This study comprises 40 semi-structured interviews with British activists,1 observations of major mobilization events and the analysis of over 100 documents, including those produced by the activists themselves.

Thirty-three of the interviews were with a range of activists from anti-capitalist groups. At the time of interview all activists were either currently or formerly active in a range of anarchist or socialist organizations and networks. The anarchists I interviewed were involved in

Class War, Earth First! UK, Reclaim the Streets UK, Dissent!, No Borders, and the British Occupy Movement. The socialists I interviewed were involved in the Socialist Workers Party, Globalise Resistance, the G8 Alternatives, Stop the War Coalition, the Socialist Alliance and trade union groups such as Unite and Britain's general union (the GMB), and the British Occupy movement.2 Eight of the interviews I conducted were with activists or participants involved in the MPH mobilization. In addition, I interviewed an academic expert on the origins of the Occupy movement and the Indignados, who was a very valuable source.

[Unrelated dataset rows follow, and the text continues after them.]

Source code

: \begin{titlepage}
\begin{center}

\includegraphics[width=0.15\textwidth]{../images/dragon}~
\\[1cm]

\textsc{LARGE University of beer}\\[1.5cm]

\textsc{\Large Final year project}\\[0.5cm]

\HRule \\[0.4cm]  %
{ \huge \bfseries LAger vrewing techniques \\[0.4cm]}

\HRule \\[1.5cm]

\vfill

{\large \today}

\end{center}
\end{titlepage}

In terms of sampling, the interviewees were selected through a combination of purposive and snowball sampling. Purposive sampling 'works with small samples of people, cases or phenomena nested in particular contexts' (Gray, 2004: 324). In Bourdieusian terminology, this equates to locations within a sub-field of the AGM field - the anti-capitalist field. The activists whom I interviewed were identified through websites or observations as key people or points of contact because of the role they played within an organization. Some, however, were contacted through the snowball method. This refers to selecting people who are 'knowledge sources who then select other people who are also knowledge sources and so on' (Gray, 2004: 88). Both sampling methods were employed as and when appropriate. Random sampling techniques were not appropriate because activists are not typical within a society's population, nor is there a ready-made sampling frame of anti-capitalist activists to use. It has to be acknowledged that the respondents were core members of their respective groups, who had a significant investment of capital in their roles. There are intellectual as well as pragmatic reasons for choosing core members. They were visible and therefore easy to contact; in addition, the data they provided was all the more empirically rich because of their experiences.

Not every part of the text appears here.